## What you will do
Return each line of the records holding the string "users".
*** Data for review Section Begins ***
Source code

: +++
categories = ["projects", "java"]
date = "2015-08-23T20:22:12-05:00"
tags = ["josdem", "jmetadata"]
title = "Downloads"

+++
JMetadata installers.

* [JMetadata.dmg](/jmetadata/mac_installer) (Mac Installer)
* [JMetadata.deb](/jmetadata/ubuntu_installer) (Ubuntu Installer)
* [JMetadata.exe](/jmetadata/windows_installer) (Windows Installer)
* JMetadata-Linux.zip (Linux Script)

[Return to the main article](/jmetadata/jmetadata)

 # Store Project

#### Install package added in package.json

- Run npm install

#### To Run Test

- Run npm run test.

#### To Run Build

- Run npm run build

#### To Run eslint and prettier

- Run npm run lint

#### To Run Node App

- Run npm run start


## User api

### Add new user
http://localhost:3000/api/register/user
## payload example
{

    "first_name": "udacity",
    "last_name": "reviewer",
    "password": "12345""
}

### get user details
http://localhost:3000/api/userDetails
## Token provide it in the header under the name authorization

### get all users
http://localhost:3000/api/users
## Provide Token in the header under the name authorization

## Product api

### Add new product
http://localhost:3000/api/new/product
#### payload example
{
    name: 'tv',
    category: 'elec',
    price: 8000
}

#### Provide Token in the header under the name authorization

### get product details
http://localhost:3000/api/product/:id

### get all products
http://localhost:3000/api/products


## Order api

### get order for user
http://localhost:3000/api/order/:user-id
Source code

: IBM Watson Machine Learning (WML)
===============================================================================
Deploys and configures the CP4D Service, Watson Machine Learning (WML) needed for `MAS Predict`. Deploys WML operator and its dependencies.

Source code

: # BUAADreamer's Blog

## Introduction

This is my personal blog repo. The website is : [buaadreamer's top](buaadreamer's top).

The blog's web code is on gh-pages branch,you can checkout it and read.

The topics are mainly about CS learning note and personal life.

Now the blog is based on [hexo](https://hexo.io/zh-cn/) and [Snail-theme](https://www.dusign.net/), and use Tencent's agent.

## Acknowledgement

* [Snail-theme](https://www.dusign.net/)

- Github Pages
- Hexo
*** Data for review Section Ends ***
## Output below
### get all users
http://localhost:3000/api/users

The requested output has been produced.